*YOUR OBJECTIVE*
From the records below, copy each line that has the word "characteristics" in it.
Segment Open
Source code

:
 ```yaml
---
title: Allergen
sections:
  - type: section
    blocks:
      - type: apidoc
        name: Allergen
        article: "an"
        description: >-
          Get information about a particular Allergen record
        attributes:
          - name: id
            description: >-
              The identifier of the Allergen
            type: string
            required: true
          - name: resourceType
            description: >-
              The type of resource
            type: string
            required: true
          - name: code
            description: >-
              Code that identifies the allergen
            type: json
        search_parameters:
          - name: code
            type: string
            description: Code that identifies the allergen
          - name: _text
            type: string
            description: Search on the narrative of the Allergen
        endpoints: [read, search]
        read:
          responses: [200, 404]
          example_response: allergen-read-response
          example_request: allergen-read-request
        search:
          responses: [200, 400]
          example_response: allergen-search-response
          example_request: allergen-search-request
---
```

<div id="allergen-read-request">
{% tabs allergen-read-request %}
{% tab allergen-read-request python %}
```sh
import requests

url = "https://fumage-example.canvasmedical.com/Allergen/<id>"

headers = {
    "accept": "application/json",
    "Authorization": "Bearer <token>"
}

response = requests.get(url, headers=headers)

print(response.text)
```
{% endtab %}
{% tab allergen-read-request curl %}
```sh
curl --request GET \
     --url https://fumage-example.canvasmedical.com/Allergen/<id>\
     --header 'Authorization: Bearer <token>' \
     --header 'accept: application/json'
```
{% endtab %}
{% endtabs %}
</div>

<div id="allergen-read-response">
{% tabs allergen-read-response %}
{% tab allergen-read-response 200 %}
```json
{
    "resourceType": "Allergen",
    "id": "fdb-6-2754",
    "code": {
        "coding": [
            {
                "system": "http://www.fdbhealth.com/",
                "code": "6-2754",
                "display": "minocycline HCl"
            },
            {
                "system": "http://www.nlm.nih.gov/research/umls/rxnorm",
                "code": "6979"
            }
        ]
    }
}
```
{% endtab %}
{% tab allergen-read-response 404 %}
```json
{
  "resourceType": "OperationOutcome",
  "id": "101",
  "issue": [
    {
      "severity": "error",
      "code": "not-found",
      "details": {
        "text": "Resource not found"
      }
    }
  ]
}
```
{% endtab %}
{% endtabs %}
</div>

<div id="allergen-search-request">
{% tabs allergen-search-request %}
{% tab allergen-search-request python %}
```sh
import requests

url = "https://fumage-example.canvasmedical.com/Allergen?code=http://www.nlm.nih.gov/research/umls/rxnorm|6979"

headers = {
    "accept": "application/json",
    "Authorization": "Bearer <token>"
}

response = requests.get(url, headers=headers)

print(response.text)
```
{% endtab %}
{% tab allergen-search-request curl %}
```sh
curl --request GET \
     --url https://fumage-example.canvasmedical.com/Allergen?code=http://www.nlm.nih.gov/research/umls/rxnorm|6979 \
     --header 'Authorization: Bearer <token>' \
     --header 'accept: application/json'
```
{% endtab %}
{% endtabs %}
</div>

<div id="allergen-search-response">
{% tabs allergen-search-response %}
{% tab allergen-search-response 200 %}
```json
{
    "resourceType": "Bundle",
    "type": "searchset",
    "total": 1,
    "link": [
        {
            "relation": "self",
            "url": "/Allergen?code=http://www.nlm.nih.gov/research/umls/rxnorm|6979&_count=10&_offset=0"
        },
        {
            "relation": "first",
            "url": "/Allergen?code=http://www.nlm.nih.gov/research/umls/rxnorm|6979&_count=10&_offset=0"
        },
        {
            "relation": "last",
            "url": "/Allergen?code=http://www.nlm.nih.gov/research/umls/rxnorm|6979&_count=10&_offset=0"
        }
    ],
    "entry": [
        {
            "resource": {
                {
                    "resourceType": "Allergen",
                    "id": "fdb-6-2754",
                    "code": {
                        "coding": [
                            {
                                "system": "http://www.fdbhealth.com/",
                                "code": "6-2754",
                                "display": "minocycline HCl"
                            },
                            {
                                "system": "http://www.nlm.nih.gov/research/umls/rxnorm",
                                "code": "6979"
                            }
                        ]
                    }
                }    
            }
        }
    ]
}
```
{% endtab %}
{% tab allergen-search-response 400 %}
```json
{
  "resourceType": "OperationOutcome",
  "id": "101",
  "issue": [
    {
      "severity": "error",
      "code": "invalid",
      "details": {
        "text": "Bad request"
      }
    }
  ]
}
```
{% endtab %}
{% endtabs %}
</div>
Segment Closed
Segment Open
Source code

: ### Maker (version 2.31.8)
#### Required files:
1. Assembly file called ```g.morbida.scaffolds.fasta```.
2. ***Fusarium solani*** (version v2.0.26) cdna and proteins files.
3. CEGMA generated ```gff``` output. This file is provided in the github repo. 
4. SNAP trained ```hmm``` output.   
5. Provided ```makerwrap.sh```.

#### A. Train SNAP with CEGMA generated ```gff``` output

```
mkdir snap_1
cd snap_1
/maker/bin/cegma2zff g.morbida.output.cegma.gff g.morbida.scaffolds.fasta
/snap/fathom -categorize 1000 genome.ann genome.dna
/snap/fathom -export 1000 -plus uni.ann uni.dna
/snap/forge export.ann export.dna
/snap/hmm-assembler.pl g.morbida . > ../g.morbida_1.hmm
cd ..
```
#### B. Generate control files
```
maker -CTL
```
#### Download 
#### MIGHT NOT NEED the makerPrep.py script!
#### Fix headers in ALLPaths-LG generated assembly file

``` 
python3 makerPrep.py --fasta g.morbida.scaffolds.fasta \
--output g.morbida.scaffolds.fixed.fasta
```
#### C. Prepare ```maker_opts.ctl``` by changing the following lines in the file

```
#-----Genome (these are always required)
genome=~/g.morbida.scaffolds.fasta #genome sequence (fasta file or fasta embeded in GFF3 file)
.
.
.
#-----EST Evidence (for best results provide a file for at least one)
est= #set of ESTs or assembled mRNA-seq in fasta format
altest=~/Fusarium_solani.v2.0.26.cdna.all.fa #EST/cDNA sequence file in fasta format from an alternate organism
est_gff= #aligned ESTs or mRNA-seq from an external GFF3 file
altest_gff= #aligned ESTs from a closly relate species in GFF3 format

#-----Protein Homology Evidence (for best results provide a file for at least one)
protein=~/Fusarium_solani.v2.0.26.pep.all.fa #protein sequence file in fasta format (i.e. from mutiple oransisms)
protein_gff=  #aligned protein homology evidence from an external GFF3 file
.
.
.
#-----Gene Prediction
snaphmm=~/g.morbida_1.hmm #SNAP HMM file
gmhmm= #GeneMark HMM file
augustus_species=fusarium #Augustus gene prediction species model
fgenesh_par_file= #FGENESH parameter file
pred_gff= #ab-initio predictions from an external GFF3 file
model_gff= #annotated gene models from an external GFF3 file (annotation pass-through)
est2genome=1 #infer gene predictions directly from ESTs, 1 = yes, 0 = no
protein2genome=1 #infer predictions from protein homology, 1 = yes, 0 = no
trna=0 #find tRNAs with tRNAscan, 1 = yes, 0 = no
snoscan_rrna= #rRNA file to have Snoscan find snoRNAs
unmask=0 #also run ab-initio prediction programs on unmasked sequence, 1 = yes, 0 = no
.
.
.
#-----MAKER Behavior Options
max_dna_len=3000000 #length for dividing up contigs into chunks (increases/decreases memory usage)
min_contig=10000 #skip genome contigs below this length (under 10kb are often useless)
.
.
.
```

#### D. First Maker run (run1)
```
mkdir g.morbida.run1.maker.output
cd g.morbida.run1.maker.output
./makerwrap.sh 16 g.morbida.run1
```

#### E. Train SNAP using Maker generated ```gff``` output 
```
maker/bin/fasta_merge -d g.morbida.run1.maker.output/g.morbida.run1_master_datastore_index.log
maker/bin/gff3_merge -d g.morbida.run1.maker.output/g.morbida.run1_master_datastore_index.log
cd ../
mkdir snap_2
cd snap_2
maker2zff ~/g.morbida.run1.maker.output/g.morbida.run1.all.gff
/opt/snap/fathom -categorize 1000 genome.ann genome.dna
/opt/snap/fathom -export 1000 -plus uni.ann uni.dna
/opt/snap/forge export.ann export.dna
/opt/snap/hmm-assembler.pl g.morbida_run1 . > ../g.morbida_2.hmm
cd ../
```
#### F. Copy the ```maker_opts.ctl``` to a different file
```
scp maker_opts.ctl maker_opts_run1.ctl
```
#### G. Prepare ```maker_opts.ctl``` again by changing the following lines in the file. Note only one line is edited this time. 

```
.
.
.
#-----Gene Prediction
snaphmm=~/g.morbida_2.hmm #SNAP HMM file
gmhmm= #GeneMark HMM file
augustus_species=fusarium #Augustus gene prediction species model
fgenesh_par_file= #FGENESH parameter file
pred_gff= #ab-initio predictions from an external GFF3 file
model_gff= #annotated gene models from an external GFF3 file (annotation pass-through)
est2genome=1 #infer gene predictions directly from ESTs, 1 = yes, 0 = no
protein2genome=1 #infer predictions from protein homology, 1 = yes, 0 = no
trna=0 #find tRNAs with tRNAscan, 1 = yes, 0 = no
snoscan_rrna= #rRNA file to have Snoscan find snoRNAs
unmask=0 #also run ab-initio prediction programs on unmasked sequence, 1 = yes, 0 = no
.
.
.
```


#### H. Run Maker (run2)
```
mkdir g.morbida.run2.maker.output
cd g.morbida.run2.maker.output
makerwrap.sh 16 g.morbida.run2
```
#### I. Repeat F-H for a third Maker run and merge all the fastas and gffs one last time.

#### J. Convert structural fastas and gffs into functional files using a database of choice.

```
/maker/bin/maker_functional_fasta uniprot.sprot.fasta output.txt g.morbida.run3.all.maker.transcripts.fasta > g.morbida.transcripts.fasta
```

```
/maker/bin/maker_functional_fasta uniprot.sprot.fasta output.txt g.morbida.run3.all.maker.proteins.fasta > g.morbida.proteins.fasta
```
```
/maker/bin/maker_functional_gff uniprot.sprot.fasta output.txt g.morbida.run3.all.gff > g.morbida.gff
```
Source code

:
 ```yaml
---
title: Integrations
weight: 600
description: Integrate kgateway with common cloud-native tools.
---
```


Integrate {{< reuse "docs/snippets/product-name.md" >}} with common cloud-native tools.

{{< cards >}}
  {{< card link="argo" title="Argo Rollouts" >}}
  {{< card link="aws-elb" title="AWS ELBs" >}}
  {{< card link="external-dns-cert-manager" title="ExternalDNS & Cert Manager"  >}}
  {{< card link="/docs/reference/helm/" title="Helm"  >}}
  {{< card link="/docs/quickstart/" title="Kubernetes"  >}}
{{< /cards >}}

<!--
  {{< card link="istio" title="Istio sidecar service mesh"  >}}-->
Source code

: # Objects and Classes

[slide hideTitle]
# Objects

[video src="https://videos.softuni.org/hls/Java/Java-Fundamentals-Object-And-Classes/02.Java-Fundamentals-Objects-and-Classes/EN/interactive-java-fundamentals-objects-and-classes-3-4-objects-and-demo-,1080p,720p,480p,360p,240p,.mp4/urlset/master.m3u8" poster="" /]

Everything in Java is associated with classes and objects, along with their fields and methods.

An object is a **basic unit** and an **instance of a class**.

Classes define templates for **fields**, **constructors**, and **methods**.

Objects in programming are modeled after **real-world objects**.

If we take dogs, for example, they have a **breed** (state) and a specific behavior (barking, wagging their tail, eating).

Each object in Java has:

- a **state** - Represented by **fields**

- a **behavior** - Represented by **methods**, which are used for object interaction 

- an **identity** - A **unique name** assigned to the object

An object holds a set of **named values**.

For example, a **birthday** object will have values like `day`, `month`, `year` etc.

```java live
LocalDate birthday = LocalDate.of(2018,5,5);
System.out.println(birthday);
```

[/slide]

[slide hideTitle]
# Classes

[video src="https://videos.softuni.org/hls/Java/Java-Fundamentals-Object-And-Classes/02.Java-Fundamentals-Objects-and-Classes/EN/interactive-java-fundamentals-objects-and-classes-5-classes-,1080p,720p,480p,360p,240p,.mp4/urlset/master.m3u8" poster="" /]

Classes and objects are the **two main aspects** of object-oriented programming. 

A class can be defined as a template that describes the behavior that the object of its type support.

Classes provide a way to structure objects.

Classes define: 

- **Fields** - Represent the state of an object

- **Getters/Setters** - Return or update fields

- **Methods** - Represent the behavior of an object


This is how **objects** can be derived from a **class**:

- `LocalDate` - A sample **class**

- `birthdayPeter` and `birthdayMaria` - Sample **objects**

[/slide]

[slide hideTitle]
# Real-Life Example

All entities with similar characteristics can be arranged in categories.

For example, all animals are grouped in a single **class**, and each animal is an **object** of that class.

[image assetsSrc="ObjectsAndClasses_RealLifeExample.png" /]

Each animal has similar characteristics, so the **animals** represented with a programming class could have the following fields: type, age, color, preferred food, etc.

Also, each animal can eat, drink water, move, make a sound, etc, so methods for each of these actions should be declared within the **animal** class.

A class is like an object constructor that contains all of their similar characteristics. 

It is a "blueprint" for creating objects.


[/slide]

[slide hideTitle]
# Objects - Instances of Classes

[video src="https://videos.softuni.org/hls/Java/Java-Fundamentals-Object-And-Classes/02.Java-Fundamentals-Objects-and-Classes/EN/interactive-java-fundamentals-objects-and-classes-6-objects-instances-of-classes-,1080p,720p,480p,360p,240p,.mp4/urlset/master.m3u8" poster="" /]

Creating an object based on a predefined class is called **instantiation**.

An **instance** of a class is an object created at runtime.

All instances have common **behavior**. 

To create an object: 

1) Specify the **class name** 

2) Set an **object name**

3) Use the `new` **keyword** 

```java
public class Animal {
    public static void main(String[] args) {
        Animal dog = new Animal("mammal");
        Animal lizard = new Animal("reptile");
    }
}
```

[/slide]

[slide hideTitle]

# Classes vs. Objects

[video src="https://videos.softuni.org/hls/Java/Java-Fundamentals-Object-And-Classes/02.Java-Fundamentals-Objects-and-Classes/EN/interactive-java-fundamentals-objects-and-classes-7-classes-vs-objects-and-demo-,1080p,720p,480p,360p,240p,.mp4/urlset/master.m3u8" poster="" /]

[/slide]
Segment Closed
*SOLUTION TO THE EXERCISE*
All entities with similar characteristics can be arranged in categories.
Each animal has similar characteristics, so the **animals** represented with a programming class could have the following fields: type, age, color, preferred food, etc.
A class is like an object constructor that contains all of their similar characteristics. 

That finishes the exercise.